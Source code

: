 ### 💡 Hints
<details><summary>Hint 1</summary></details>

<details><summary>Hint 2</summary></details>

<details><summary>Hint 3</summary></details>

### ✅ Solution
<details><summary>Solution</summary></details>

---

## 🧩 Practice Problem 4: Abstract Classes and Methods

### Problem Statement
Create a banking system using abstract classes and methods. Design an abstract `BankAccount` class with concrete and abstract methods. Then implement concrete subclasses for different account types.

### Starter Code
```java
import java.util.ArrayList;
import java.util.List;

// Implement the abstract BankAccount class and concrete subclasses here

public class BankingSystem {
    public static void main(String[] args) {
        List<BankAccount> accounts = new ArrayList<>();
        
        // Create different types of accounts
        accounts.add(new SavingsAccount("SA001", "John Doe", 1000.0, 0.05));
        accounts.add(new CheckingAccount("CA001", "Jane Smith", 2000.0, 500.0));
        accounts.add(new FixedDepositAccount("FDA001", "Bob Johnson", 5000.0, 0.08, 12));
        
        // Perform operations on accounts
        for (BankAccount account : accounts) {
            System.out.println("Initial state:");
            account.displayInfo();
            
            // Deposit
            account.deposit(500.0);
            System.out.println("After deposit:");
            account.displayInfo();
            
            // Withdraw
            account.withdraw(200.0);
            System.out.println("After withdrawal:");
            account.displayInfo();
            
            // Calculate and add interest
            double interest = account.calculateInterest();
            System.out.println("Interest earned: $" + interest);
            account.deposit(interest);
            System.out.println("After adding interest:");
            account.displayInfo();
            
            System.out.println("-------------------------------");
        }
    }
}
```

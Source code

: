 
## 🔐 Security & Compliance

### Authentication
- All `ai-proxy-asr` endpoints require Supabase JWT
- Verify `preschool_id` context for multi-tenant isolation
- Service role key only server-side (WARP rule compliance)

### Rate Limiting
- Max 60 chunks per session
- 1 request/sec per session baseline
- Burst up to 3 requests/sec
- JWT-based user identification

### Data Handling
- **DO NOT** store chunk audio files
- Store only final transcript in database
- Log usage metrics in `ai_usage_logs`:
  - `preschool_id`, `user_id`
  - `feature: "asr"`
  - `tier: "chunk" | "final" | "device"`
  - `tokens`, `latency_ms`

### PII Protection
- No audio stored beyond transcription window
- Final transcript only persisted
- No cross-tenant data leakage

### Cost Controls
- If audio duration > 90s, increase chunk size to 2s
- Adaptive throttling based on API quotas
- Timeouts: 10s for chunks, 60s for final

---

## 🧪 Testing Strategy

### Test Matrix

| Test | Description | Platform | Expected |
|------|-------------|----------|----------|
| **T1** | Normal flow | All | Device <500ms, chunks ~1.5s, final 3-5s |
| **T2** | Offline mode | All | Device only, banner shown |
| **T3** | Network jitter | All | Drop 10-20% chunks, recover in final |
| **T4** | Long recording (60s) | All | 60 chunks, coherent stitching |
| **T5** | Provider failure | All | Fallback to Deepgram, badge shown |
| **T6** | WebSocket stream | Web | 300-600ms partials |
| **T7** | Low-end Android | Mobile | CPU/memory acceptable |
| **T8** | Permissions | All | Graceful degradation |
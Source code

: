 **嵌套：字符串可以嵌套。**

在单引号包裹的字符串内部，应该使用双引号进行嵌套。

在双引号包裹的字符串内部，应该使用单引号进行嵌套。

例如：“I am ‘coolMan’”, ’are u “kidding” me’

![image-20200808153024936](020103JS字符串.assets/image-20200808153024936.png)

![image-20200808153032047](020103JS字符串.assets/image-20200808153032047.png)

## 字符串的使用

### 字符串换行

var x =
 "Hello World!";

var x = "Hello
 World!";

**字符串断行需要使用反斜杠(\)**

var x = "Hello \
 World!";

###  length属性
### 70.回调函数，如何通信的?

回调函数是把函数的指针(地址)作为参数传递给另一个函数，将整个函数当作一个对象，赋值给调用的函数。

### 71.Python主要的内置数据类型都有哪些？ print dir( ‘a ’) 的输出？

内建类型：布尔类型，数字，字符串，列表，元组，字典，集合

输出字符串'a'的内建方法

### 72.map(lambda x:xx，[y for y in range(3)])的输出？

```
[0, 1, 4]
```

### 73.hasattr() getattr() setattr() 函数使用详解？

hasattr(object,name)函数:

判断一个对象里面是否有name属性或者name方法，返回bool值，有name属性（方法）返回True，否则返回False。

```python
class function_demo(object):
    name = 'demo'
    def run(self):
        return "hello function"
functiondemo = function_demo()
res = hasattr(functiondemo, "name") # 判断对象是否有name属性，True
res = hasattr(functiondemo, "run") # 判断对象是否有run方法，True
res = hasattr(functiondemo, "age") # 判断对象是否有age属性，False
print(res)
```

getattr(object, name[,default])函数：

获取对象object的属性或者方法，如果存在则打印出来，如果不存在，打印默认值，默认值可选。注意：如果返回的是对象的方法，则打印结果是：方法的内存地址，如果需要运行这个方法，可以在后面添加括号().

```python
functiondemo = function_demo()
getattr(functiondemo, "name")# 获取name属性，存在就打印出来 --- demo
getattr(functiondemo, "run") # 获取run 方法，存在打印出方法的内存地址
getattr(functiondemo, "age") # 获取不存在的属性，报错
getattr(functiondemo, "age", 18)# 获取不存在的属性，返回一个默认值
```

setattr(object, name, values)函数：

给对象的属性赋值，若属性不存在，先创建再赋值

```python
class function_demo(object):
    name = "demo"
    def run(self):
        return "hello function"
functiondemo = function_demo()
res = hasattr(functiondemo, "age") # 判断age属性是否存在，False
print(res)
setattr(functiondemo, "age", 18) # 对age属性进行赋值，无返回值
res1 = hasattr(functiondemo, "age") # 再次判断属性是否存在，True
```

=-=-=-=-=

WHAT IS REQUIRED
All entries above must be reproduced without a single change.

TASK ANSWER
Source code

: ### 💡 Hints
<details><summary>Hint 1</summary></details>

<details><summary>Hint 2</summary></details>

<details><summary>Hint 3</summary></details>

### ✅ Solution
<details><summary>Solution</summary></details>

---

## 🧩 Practice Problem 4: Abstract Classes and Methods

### Problem Statement
Create a banking system using abstract classes and methods. Design an abstract `BankAccount` class with concrete and abstract methods. Then implement concrete subclasses for different account types.

### Starter Code
```java
import java.util.ArrayList;
import java.util.List;

// Implement the abstract BankAccount class and concrete subclasses here

public class BankingSystem {
    public static void main(String[] args) {
        List<BankAccount> accounts = new ArrayList<>();
        
        // Create different types of accounts
        accounts.add(new SavingsAccount("SA001", "John Doe", 1000.0, 0.05));
        accounts.add(new CheckingAccount("CA001", "Jane Smith", 2000.0, 500.0));
        accounts.add(new FixedDepositAccount("FDA001", "Bob Johnson", 5000.0, 0.08, 12));
        
        // Perform operations on accounts
        for (BankAccount account : accounts) {
            System.out.println("Initial state:");
            account.displayInfo();
            
            // Deposit
            account.deposit(500.0);
            System.out.println("After deposit:");
            account.displayInfo();
            
            // Withdraw
            account.withdraw(200.0);
            System.out.println("After withdrawal:");
            account.displayInfo();
            
            // Calculate and add interest
            double interest = account.calculateInterest();
            System.out.println("Interest earned: $" + interest);
            account.deposit(interest);
            System.out.println("After adding interest:");
            account.displayInfo();
            
            System.out.println("-------------------------------");
        }
    }
}
```

Source code

: 
## 🔐 Security & Compliance

### Authentication
- All `ai-proxy-asr` endpoints require Supabase JWT
- Verify `preschool_id` context for multi-tenant isolation
- Service role key only server-side (WARP rule compliance)

### Rate Limiting
- Max 60 chunks per session
- 1 request/sec per session baseline
- Burst up to 3 requests/sec
- JWT-based user identification

### Data Handling
- **DO NOT** store chunk audio files
- Store only final transcript in database
- Log usage metrics in `ai_usage_logs`:
  - `preschool_id`, `user_id`
  - `feature: "asr"`
  - `tier: "chunk" | "final" | "device"`
  - `tokens`, `latency_ms`

### PII Protection
- No audio stored beyond transcription window
- Final transcript only persisted
- No cross-tenant data leakage

### Cost Controls
- If audio duration > 90s, increase chunk size to 2s
- Adaptive throttling based on API quotas
- Timeouts: 10s for chunks, 60s for final

---

## 🧪 Testing Strategy

### Test Matrix

| Test | Description | Platform | Expected |
|------|-------------|----------|----------|
| **T1** | Normal flow | All | Device <500ms, chunks ~1.5s, final 3-5s |
| **T2** | Offline mode | All | Device only, banner shown |
| **T3** | Network jitter | All | Drop 10-20% chunks, recover in final |
| **T4** | Long recording (60s) | All | 60 chunks, coherent stitching |
| **T5** | Provider failure | All | Fallback to Deepgram, badge shown |
| **T6** | WebSocket stream | Web | 300-600ms partials |
| **T7** | Low-end Android | Mobile | CPU/memory acceptable |
| **T8** | Permissions | All | Graceful degradation |
Source code

: **嵌套：字符串可以嵌套。**

在单引号包裹的字符串内部，应该使用双引号进行嵌套。

在双引号包裹的字符串内部，应该使用单引号进行嵌套。

例如：“I am ‘coolMan’”, ’are u “kidding” me’

![image-20200808153024936](020103JS字符串.assets/image-20200808153024936.png)

![image-20200808153032047](020103JS字符串.assets/image-20200808153032047.png)

## 字符串的使用

### 字符串换行

var x =
 "Hello World!";

var x = "Hello
 World!";

**字符串断行需要使用反斜杠(\)**

var x = "Hello \
 World!";

###  length属性
### 70.回调函数，如何通信的?

回调函数是把函数的指针(地址)作为参数传递给另一个函数，将整个函数当作一个对象，赋值给调用的函数。

### 71.Python主要的内置数据类型都有哪些？ print dir( ‘a ’) 的输出？

内建类型：布尔类型，数字，字符串，列表，元组，字典，集合

输出字符串'a'的内建方法

### 72.map(lambda x:xx，[y for y in range(3)])的输出？

```
[0, 1, 4]
```

### 73.hasattr() getattr() setattr() 函数使用详解？

hasattr(object,name)函数:

判断一个对象里面是否有name属性或者name方法，返回bool值，有name属性（方法）返回True，否则返回False。

```python
class function_demo(object):
    name = 'demo'
    def run(self):
        return "hello function"
functiondemo = function_demo()
res = hasattr(functiondemo, "name") # 判断对象是否有name属性，True
res = hasattr(functiondemo, "run") # 判断对象是否有run方法，True
res = hasattr(functiondemo, "age") # 判断对象是否有age属性，False
print(res)
```

getattr(object, name[,default])函数：

获取对象object的属性或者方法，如果存在则打印出来，如果不存在，打印默认值，默认值可选。注意：如果返回的是对象的方法，则打印结果是：方法的内存地址，如果需要运行这个方法，可以在后面添加括号().

```python
functiondemo = function_demo()
getattr(functiondemo, "name")# 获取name属性，存在就打印出来 --- demo
getattr(functiondemo, "run") # 获取run 方法，存在打印出方法的内存地址
getattr(functiondemo, "age") # 获取不存在的属性，报错
getattr(functiondemo, "age", 18)# 获取不存在的属性，返回一个默认值
```

setattr(object, name, values)函数：

给对象的属性赋值，若属性不存在，先创建再赋值

```python
class function_demo(object):
    name = "demo"
    def run(self):
        return "hello function"
functiondemo = function_demo()
res = hasattr(functiondemo, "age") # 判断age属性是否存在，False
print(res)
setattr(functiondemo, "age", 18) # 对age属性进行赋值，无返回值
res1 = hasattr(functiondemo, "age") # 再次判断属性是否存在，True
```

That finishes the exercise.